What worries me is the load your server is going to take. If you are receiving transactions constantly, you would have some ~400 transactions per second today. Increase this by a factor of 20 and you are looking at ~8,000 transactions per second. That's not a small number considering you are doing reporting on the same data...
Btw, do I understand you correctly in that you are discarding the sensor data when you have processed it? So your total data set will be a "rolling" 1 billion rows? Or do you just append the data?
You could store the datetime stamps as integers. I believe datetime stamps use 8 bytes and integers only use 4 within SQL. You'd have to leave off the year, but since you are partitioning by month it might not be a problem.
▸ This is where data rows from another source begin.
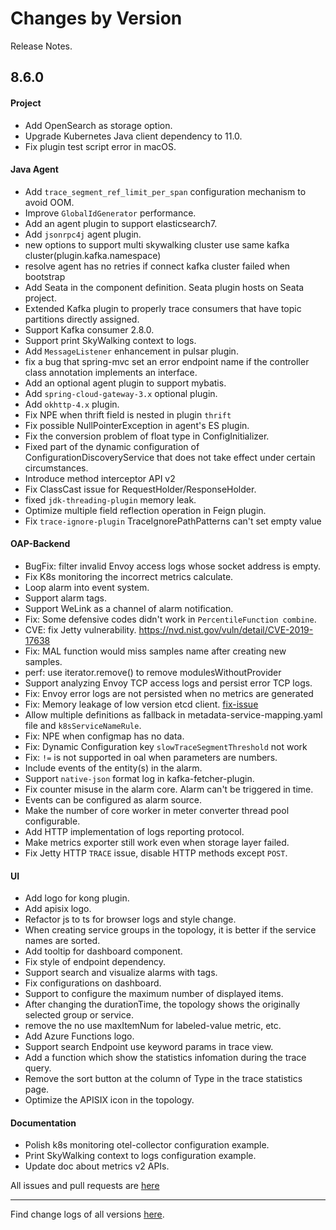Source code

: Changes by Version
==================
Release Notes.

8.6.0
------------------
#### Project
* Add OpenSearch as storage option.
* Upgrade Kubernetes Java client dependency to 11.0.
* Fix plugin test script error in macOS.

#### Java Agent
* Add `trace_segment_ref_limit_per_span` configuration mechanism to avoid OOM.
* Improve `GlobalIdGenerator` performance.
* Add an agent plugin to support elasticsearch7.
* Add `jsonrpc4j` agent plugin.
* new options to support multi skywalking cluster use same kafka cluster(plugin.kafka.namespace)
* resolve agent has no retries if connect kafka cluster failed when bootstrap
* Add Seata in the component definition. Seata plugin hosts on Seata project.
* Extended Kafka plugin to properly trace consumers that have topic partitions directly assigned.
* Support Kafka consumer 2.8.0.
* Support print SkyWalking context to logs.
* Add `MessageListener` enhancement in pulsar plugin.
* fix a bug that spring-mvc set an error endpoint name if the controller class annotation implements an interface.
* Add an optional agent plugin to support mybatis.
* Add `spring-cloud-gateway-3.x` optional plugin.
* Add `okhttp-4.x` plugin.
* Fix NPE when thrift field is nested in plugin `thrift`
* Fix possible NullPointerException in agent's ES plugin.
* Fix the conversion problem of float type in ConfigInitializer.
* Fixed part of the dynamic configuration of ConfigurationDiscoveryService that does not take effect under certain circumstances.
* Introduce method interceptor API v2
* Fix ClassCast issue for RequestHolder/ResponseHolder.
* fixed `jdk-threading-plugin` memory leak.
* Optimize multiple field reflection operation in Feign plugin.
* Fix `trace-ignore-plugin` TraceIgnorePathPatterns can't set empty value

#### OAP-Backend
* BugFix: filter invalid Envoy access logs whose socket address is empty.
* Fix K8s monitoring the incorrect metrics calculate. 
* Loop alarm into event system.
* Support alarm tags.
* Support WeLink as a channel of alarm notification.
* Fix: Some defensive codes didn't work in `PercentileFunction combine`.
* CVE: fix Jetty vulnerability. https://nvd.nist.gov/vuln/detail/CVE-2019-17638
* Fix: MAL function would miss samples name after creating new samples.
* perf: use iterator.remove() to remove modulesWithoutProvider
* Support analyzing Envoy TCP access logs and persist error TCP logs.
* Fix: Envoy error logs are not persisted when no metrics are generated
* Fix: Memory leakage of low version etcd client. [fix-issue](https://github.com/jurmous/etcd4j/pull/185)
* Allow multiple definitions as fallback in metadata-service-mapping.yaml file and `k8sServiceNameRule`.
* Fix: NPE when configmap has no data.
* Fix: Dynamic Configuration key `slowTraceSegmentThreshold` not work
* Fix: `!=` is not supported in oal when parameters are numbers.
* Include events of the entity(s) in the alarm.
* Support `native-json` format log in kafka-fetcher-plugin.
* Fix counter misuse in the alarm core. Alarm can't be triggered in time.
* Events can be configured as alarm source.
* Make the number of core worker in meter converter thread pool configurable.
* Add HTTP implementation of logs reporting protocol.
* Make metrics exporter still work even when storage layer failed.
* Fix Jetty HTTP `TRACE` issue, disable HTTP methods except `POST`.

#### UI
* Add logo for kong plugin.
* Add apisix logo.
* Refactor js to ts for browser logs and style change.
* When creating service groups in the topology, it is better if the service names are sorted.
* Add tooltip for dashboard component.
* Fix style of endpoint dependency.
* Support search and visualize alarms with tags.
* Fix configurations on dashboard.
* Support to configure the maximum number of displayed items.
* After changing the durationTime, the topology shows the originally selected group or service.
* remove the no use maxItemNum for labeled-value metric, etc.
* Add Azure Functions logo.
* Support search Endpoint use keyword params in trace view.
* Add a function which show the statistics infomation during the trace query.
* Remove the sort button at the column of Type in the trace statistics page.
* Optimize the APISIX icon in the topology.

#### Documentation
* Polish k8s monitoring otel-collector configuration example.
* Print SkyWalking context to logs configuration example.
* Update doc about metrics v2 APIs.

All issues and pull requests are [here](https://github.com/apache/skywalking/milestone/84?closed=1)

------------------
Find change logs of all versions [here](changes).
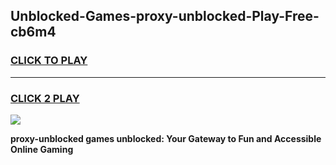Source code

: 
## Unblocked-Games-proxy-unblocked-Play-Free-cb6m4
<h3>
<a href="https://premium76.site?title=proxy-unblocked&ref=12A">CLICK TO PLAY</a></h3>
<hr>

<h3>
<a href="https://premium76.site?title=proxy-unblocked&ref=12A">CLICK 2 PLAY</a>
  
</h3>

<a href="https://premium76.site?title=proxy-unblocked&ref=12A"><img src="https://clearcache.store/games.png"></a>


**proxy-unblocked games unblocked: Your Gateway to Fun and Accessible Online Gaming**
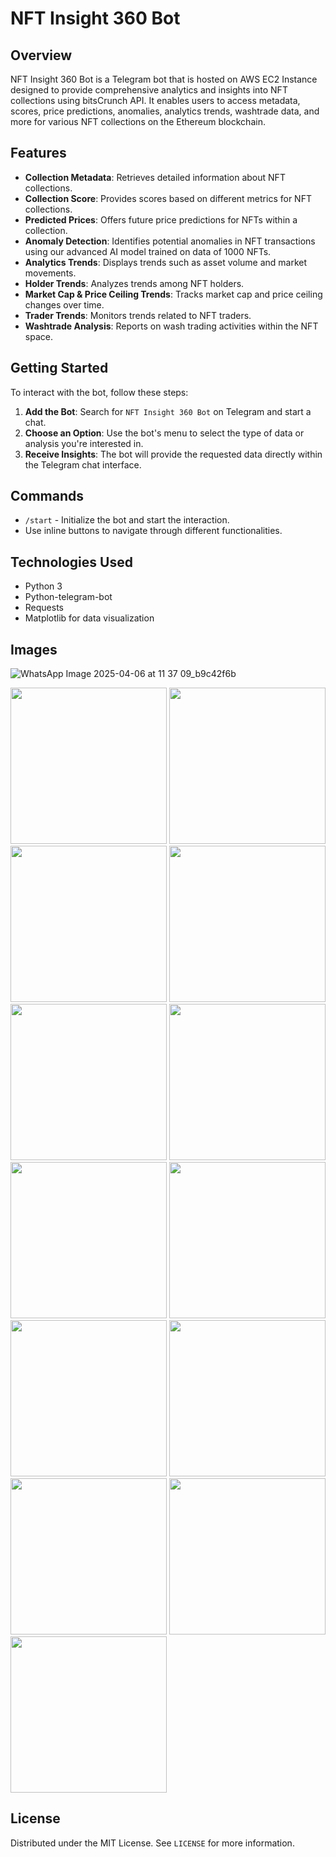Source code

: # NFT Insight 360 Bot

## Overview
NFT Insight 360 Bot is a Telegram bot that is hosted on AWS EC2 Instance designed to provide comprehensive analytics and insights into NFT collections using bitsCrunch API. It enables users to access metadata, scores, price predictions, anomalies, analytics trends, washtrade data, and more for various NFT collections on the Ethereum blockchain.

## Features
- **Collection Metadata**: Retrieves detailed information about NFT collections.
- **Collection Score**: Provides scores based on different metrics for NFT collections.
- **Predicted Prices**: Offers future price predictions for NFTs within a collection.
- **Anomaly Detection**: Identifies potential anomalies in NFT transactions using our advanced AI model trained on data of 1000 NFTs.
- **Analytics Trends**: Displays trends such as asset volume and market movements.
- **Holder Trends**: Analyzes trends among NFT holders.
- **Market Cap & Price Ceiling Trends**: Tracks market cap and price ceiling changes over time.
- **Trader Trends**: Monitors trends related to NFT traders.
- **Washtrade Analysis**: Reports on wash trading activities within the NFT space.

## Getting Started
To interact with the bot, follow these steps:

1. **Add the Bot**: Search for `NFT Insight 360 Bot` on Telegram and start a chat.
2. **Choose an Option**: Use the bot's menu to select the type of data or analysis you're interested in.
3. **Receive Insights**: The bot will provide the requested data directly within the Telegram chat interface.

## Commands
- `/start` - Initialize the bot and start the interaction.
- Use inline buttons to navigate through different functionalities.

## Technologies Used
- Python 3
- Python-telegram-bot
- Requests
- Matplotlib for data visualization

## Images

![WhatsApp Image 2025-04-06 at 11 37 09_b9c42f6b](https://github.com/user-attachments/assets/445280ff-c8ca-429e-995c-5ccc52faf133)

<img src="https://github.com/user-attachments/assets/56e7fa63-80dd-40fc-adfd-595b848fbdde" width="250">

<img src="https://github.com/user-attachments/assets/45694ade-8e17-450a-af11-fe84860a2e7d" width="250">

<img src="https://github.com/user-attachments/assets/3b513a65-44ee-4b40-b42a-2dbfa53de27c" width="250">

<img src="https://github.com/user-attachments/assets/6cabe36a-e639-4dcb-8af2-2f6efa475620" width="250">

<img src="https://github.com/user-attachments/assets/f1c8cf71-1a13-438b-9669-e35bd81dcb65" width="250">

<img src="https://github.com/user-attachments/assets/7c69a538-48b0-4d46-a50c-ad0af2e856bd" width="250">

<img src="https://github.com/user-attachments/assets/f1aebceb-c948-4176-b80e-ab6fbd178298" width="250">

<img src="https://github.com/user-attachments/assets/d0faefaf-5b6c-4530-843a-1d5f5634a032" width="250">

<img src="https://github.com/user-attachments/assets/50b392a6-564e-4f30-a571-2aa3333d43e4" width="250">

<img src="https://github.com/user-attachments/assets/2e40b42f-3253-4ff2-84c9-1dbdd3a3293a" width="250">

<img src="https://github.com/user-attachments/assets/f0fad7e8-63c6-4b92-b25f-fb5010169dc6" width="250">

<img src="https://github.com/user-attachments/assets/0f1446c9-c4a1-49d7-a14d-9d36b1b0cac8" width="250">

<img src="https://github.com/user-attachments/assets/ec3e15f0-26b5-4bc8-b0c8-6ea895d04a81" width="250">

## License
Distributed under the MIT License. See `LICENSE` for more information.
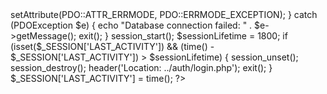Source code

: <?php
    $hostname = 'localhost';
    $dbname = 'event_management_db';
    $username = '';
    $password = '';

    try {
        $dsn = "mysql:host=$hostname;dbname=$dbname";
        $conn = new PDO($dsn, $username, $password);
        $conn->setAttribute(PDO::ATTR_ERRMODE, PDO::ERRMODE_EXCEPTION);
    } catch (PDOException $e) {
        echo "Database connection failed: " . $e->getMessage();
        exit();    
    }
    
    session_start();

    $sessionLifetime = 1800;

    if (isset($_SESSION['LAST_ACTIVITY']) && (time() - $_SESSION['LAST_ACTIVITY']) > $sessionLifetime) {
    session_unset();
    session_destroy();
    header('Location: ../auth/login.php');
    exit();
    }

    $_SESSION['LAST_ACTIVITY'] = time();
?>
So '12/25/2010 23:22:59' would get stored as 1225232259 -MMDDHHMMSS
Just a thought...
I need to create a database that saves sensor data that will be queried to generate reports later on (Display a graph and AVG/MAX/MIN values for a given timeframe).
The data points look like this:
CREATE TABLE [dbo].[Table_1](
[time] [datetime] NOT NULL,
[sensor] [int] NOT NULL,
[value] [decimal](18, 0) NULL
)
Data can be added in intervals ranging from seconds to minutes (depending on the sensor).
Should I worry about my Database growing too big when several years of data accumulate (The DB will run on a MS SQL Server 2008 workgroup edition)?
There are specialized historian databases, such as OSISoft's PI Historian that handle this type of data a lot better than a relational database. With PI you can configure a compression deviation for each data point, such that the data will not be archived unless it changes by at least that compression deviation. When you query for the historical data for a given point, you can ask PI to do interpolation of what the value would have been at the specified time even though your time period is between the archived values.
It's capable of a whole lot more, but you will have to explore that on your own because I don't intend on becoming an OSISoft salesman. However, this is definitely the way you want to go for storing large quantities of sensor data.
It all depends what resources and effort you want to expend on it. At 1 row per second that table would still be less than 0.5GB per sensor per year, which is very small. If you have thousands of sensors then you might want to consider whether to create summary tables to help with the reporting and analysis of the data.
Sensor data like this is often very repetetive. There are more convenient ways to store repeated values - for example by storing one row with a range of times rather than multiple rows with different times.
There are many software packages that can help with storing and managing this kind of time series data. There is also a significant body of research and literature on the subject, which might help you. If you aren't already familiar with it then Google for terms like "Process Historian", "Complex Event Processing" and "SCADA".
It depends on how you're going to use the data, what indexes you add in addition, how many sensors, etc.
That table, as shown, could store 150 million rows (~ 1 sensor x 1 recording per second x 5 years) in ~6GB of space (assuming a heap). The file size limit is 16 terabytes, and I'm not aware of any restrictions on this for Workgroup edition.
If you are worried about the database to grow too big then I would suggest you can have a Archive_Table with the same structure and archive data for an interval like once a month or 6 months(entirely based on the volume of data).
So, this would allow you to have a check on the number of records in your Table. And, of course the archive tables would be available for report generation when you need it.